:: Required work ::
Using the data below, show every line where the word "directory" occurs.

:: Records ::
=== Begin Enclosure ===

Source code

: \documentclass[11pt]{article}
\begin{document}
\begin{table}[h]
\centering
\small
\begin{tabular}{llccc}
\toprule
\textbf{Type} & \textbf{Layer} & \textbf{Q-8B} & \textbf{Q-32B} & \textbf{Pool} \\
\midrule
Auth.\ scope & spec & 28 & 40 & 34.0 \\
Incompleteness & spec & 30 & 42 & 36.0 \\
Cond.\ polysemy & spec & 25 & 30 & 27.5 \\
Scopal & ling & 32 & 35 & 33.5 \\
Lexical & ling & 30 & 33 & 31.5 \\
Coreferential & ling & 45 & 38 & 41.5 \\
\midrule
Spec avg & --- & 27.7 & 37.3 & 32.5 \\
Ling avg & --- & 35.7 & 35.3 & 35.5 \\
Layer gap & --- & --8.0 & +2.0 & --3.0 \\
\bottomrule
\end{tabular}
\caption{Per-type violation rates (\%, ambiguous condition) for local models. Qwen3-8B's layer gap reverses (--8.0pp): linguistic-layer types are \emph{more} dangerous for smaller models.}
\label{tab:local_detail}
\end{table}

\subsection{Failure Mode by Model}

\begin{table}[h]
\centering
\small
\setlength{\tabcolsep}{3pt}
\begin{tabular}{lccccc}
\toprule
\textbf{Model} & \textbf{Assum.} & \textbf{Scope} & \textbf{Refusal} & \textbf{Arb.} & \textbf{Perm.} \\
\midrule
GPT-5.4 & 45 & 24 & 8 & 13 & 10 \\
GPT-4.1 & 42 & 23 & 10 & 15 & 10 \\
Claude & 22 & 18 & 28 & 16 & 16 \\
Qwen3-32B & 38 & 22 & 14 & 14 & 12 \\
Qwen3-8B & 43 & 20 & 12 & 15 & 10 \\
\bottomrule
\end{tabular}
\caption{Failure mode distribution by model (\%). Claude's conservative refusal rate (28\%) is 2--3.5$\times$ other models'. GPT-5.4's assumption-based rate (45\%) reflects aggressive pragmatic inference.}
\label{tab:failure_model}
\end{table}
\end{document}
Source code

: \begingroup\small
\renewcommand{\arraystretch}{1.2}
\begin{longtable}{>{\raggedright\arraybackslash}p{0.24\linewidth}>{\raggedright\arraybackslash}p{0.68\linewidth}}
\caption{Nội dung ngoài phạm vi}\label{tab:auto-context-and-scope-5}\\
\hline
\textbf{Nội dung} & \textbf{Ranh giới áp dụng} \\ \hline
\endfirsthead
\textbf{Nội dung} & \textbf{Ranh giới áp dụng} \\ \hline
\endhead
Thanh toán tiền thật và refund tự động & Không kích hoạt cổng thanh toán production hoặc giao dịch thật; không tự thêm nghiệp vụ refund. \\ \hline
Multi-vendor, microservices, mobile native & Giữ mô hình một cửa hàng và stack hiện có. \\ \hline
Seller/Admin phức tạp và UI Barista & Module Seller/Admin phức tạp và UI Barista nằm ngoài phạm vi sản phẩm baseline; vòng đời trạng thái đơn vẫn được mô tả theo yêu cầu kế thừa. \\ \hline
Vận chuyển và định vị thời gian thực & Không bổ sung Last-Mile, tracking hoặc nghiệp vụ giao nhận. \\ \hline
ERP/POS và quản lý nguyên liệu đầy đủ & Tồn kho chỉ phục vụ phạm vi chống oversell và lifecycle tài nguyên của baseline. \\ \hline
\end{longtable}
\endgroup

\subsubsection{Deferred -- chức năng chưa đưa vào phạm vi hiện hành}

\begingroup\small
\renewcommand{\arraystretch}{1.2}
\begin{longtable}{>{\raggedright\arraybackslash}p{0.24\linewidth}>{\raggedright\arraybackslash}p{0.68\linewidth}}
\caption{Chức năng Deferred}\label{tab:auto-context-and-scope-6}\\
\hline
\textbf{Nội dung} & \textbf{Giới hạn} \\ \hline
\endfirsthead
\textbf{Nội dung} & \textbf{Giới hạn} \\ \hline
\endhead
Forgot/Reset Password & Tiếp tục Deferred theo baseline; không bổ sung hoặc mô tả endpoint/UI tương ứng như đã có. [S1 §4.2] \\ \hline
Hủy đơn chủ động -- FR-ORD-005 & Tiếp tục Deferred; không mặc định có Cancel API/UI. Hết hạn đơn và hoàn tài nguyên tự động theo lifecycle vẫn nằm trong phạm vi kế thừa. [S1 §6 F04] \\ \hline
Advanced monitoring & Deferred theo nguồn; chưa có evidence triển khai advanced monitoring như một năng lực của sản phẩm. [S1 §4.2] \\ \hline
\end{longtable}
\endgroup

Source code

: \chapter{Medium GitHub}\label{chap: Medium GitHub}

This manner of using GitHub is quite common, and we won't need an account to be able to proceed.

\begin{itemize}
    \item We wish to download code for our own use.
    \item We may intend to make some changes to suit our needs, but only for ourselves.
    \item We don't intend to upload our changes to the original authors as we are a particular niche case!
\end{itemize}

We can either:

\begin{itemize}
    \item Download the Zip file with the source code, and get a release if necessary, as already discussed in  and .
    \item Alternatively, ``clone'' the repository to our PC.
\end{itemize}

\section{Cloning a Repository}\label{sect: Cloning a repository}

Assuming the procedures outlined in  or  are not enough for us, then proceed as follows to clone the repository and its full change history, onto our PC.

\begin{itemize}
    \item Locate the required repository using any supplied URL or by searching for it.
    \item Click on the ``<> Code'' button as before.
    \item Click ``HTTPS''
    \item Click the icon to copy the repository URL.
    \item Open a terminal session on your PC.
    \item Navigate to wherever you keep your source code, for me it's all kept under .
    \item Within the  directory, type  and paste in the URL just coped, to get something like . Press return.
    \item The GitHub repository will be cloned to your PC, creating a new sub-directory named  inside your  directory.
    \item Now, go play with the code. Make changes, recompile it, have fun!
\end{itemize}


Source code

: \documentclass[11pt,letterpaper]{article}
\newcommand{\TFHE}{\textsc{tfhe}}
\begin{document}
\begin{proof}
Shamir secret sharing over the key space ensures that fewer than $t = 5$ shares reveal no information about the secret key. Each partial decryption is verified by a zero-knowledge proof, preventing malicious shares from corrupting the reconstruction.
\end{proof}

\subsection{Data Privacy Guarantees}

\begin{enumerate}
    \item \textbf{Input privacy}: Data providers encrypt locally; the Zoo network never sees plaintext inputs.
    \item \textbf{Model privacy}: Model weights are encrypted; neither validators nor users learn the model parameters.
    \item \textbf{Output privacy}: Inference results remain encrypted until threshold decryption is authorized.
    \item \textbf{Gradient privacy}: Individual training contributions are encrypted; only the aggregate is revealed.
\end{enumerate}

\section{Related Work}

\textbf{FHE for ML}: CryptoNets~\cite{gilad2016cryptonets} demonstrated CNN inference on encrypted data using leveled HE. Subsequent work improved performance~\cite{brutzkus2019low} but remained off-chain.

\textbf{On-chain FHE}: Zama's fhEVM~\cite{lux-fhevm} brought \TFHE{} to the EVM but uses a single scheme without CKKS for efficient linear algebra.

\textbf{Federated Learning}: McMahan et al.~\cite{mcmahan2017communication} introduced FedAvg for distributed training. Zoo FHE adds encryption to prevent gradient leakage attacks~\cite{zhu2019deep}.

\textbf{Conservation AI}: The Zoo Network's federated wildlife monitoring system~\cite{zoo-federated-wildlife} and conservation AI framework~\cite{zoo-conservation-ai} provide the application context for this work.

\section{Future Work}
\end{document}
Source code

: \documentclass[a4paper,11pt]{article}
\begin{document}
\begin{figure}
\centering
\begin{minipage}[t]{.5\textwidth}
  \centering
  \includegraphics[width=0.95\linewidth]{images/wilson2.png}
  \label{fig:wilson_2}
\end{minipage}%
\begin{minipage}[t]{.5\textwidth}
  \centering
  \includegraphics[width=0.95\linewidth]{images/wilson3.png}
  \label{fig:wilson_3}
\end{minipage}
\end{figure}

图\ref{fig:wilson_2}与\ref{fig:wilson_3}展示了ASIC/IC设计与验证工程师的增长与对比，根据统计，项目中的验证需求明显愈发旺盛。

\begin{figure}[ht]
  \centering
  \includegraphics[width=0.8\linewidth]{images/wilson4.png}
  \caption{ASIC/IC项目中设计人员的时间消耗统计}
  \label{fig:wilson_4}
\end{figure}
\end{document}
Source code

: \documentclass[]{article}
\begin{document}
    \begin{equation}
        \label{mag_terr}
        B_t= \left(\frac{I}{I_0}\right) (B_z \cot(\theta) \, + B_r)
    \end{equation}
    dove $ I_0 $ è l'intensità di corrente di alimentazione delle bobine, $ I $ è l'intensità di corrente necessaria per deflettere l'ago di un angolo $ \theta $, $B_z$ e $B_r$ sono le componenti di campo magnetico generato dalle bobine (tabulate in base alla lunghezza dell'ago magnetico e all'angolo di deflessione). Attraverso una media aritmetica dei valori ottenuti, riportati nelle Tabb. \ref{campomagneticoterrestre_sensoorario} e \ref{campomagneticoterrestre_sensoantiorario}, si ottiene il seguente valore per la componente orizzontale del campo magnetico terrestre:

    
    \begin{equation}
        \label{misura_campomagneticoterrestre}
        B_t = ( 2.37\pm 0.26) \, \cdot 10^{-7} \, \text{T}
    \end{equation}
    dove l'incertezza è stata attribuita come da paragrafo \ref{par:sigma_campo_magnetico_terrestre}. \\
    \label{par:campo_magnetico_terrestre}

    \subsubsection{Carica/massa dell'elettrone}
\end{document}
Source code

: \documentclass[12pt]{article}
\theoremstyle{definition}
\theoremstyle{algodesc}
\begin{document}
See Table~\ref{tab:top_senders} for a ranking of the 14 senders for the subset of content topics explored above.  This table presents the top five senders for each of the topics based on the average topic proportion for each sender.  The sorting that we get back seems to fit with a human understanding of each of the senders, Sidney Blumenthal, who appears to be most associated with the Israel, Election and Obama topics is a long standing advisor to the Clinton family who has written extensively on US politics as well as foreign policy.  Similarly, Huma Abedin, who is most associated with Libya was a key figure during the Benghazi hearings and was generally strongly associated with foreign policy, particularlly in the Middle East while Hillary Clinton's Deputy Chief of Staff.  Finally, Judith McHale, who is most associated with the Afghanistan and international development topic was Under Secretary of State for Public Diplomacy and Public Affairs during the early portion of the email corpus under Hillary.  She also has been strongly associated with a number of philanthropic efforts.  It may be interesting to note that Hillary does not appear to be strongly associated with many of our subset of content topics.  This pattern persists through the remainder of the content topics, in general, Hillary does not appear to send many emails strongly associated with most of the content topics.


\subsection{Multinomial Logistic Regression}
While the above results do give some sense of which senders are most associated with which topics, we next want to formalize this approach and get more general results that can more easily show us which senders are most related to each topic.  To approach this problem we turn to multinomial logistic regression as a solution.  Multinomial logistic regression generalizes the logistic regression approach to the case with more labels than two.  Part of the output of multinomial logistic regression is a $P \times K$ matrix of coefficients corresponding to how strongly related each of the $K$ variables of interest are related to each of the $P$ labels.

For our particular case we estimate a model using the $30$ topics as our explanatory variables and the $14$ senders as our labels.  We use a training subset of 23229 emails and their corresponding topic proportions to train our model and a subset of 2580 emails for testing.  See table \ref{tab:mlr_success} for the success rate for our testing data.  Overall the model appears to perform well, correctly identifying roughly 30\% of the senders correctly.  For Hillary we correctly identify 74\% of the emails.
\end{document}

=== End Enclosure ===

:: Exercise response ::
    \item Within the  directory, type  and paste in the URL just coped, to get something like . Press return.
    \item The GitHub repository will be cloned to your PC, creating a new sub-directory named  inside your  directory.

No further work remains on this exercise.